A 3D Computational Study of Effective Medium Methods Applied to Fractured Media

This work evaluates and improves upon existing effective medium methods for permeability upscaling in fractured media. Specifically, we are concerned with the asymmetric self-consistent, symmetric self-consistent, and differential methods. In effective medium theory, inhomogeneity is modeled as ellipsoidal inclusions embedded in the rock matrix. Fractured media correspond to the limiting case of flat ellipsoids, for which we derive a novel set of simplified formulas. The new formulas have improved numerical stability properties, and require a smaller number of input parameters. To assess their accuracy, we compare the analytical permeability predictions with three-dimensional finite-element simulations. We also compare the results with a semi-analytical method based on percolation theory and curve-fitting, which represents an alternative upscaling approach. A large number of cases is considered, with varying fracture aperture, density, matrix/fracture permeability contrast, orientation, shape, and number of fracture sets. The differential method is seen to be the best choice for sealed fractures and thin open fractures. For high-permeable, connected fractures, the semi-analytical method provides the best fit to the numerical data, whereas the differential method breaks down.
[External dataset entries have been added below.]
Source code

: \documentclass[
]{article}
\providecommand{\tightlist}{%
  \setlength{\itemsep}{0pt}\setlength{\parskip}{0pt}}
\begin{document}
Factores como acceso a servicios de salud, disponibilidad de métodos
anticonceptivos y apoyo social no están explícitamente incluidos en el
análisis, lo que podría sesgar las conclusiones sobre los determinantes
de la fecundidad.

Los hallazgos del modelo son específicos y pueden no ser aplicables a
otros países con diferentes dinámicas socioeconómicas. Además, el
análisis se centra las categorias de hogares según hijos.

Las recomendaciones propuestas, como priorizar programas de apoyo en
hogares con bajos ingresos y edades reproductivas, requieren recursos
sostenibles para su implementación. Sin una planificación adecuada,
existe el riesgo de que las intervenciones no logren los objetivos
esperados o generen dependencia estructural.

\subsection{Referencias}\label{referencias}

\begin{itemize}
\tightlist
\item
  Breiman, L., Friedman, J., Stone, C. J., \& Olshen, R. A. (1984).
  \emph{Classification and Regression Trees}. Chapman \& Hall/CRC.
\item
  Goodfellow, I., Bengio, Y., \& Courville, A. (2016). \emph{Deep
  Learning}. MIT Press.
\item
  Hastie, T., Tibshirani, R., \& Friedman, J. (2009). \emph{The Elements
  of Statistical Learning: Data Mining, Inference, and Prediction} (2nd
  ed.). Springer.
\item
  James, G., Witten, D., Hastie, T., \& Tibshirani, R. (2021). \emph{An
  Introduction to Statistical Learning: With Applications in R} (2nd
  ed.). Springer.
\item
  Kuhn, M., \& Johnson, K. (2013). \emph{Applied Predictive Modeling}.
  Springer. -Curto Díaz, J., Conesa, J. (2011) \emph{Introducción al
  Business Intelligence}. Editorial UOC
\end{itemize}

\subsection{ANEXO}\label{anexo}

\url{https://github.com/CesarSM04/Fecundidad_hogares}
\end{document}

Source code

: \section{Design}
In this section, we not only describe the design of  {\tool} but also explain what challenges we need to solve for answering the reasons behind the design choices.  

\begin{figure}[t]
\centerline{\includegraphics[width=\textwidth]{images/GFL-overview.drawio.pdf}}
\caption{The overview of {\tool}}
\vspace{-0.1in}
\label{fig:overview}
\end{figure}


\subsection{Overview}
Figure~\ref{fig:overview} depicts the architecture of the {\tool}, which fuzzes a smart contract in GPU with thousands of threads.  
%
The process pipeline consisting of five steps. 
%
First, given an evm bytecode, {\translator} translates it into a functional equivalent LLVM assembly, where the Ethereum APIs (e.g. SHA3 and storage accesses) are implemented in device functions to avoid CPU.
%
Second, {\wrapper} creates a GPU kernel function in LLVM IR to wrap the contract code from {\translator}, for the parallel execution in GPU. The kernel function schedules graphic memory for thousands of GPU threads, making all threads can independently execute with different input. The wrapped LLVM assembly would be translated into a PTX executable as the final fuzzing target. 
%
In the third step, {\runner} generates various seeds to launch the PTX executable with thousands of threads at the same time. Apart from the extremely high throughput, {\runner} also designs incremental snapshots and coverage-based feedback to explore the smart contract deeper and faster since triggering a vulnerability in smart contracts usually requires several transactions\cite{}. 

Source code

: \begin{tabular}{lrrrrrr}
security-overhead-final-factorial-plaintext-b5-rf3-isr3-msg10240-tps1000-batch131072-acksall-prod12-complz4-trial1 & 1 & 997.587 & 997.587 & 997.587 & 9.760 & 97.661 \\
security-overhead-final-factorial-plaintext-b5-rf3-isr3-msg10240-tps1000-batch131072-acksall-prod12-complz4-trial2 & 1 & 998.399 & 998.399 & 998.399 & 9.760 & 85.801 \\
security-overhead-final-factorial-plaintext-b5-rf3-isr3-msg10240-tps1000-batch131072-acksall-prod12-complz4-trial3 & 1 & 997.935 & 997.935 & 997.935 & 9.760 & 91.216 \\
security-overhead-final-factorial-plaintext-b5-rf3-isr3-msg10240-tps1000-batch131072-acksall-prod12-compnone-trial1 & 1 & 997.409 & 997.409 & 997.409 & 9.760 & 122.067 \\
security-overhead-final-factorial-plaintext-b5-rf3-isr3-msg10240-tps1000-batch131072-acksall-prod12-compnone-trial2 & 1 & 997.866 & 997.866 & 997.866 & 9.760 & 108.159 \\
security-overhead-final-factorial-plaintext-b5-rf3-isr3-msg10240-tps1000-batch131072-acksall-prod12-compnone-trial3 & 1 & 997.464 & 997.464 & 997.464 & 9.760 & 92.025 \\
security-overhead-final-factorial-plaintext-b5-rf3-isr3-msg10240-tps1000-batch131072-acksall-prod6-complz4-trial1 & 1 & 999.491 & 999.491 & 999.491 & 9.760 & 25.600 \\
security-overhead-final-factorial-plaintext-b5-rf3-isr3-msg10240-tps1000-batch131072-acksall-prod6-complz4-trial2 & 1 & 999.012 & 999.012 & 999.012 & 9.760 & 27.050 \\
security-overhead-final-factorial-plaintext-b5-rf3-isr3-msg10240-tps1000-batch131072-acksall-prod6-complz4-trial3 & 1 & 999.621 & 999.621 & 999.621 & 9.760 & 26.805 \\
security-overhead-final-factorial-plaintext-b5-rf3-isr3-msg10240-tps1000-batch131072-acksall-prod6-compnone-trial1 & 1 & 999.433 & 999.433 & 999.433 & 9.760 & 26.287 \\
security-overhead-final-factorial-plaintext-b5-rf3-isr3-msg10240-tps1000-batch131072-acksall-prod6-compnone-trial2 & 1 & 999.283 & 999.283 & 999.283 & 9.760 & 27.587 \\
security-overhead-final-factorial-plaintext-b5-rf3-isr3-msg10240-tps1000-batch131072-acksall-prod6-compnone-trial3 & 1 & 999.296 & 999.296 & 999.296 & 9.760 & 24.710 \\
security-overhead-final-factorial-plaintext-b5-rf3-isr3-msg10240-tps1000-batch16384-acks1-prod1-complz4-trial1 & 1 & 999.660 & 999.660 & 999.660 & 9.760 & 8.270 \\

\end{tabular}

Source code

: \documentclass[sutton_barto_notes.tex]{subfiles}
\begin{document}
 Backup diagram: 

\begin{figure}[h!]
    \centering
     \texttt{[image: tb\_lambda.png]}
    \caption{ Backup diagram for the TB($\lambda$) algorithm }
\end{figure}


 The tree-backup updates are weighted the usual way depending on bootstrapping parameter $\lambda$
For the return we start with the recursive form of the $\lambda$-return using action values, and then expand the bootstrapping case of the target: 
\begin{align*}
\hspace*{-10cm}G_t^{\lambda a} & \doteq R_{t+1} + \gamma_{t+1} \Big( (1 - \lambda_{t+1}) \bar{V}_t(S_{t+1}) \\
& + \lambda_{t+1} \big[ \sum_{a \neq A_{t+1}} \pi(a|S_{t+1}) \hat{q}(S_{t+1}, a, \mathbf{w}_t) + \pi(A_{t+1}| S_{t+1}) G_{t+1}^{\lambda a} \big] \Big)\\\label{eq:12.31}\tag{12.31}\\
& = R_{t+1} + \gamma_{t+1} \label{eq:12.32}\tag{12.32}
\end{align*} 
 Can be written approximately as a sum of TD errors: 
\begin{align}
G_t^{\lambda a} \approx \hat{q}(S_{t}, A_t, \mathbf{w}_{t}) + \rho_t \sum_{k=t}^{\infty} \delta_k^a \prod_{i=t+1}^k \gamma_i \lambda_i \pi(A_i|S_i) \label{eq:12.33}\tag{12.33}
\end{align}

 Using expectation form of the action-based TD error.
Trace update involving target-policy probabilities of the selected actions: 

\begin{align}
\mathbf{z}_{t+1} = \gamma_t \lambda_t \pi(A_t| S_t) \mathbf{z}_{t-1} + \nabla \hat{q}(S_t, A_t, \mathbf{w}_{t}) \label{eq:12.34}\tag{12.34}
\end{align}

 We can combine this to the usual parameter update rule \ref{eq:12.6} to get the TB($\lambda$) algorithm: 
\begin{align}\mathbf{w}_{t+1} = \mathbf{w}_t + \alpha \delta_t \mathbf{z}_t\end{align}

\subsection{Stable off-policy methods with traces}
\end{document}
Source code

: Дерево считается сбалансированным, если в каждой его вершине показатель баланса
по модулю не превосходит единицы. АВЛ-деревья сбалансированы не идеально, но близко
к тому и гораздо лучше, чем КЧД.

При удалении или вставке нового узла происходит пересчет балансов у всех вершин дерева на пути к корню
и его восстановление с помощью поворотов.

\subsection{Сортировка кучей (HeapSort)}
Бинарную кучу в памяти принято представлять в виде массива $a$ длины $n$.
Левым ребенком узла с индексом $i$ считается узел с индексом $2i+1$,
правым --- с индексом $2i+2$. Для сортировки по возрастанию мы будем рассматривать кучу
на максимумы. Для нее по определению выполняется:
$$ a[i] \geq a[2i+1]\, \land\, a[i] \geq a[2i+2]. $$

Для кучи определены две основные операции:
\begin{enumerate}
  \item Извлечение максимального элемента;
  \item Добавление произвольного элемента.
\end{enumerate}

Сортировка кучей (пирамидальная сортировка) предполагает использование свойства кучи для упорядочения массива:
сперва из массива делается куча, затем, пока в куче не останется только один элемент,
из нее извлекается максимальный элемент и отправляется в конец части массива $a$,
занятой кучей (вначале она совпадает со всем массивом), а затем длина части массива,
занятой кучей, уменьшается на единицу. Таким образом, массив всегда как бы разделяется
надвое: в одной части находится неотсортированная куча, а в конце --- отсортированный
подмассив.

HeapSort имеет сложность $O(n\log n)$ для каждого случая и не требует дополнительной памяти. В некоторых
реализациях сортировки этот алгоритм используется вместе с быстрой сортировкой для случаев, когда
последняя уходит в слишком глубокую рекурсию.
The two self-consistent methods can be used for both unconnected and connected fractures, although the asymmetric method is somewhat unreliable for sealed fractures. For open fractures, the symmetric method is generally the more accurate for moderate fracture densities, but only the asymmetric method is seen to have correct asymptotic behavior. The asymmetric method is also surprisingly accurate at predicting percolation thresholds.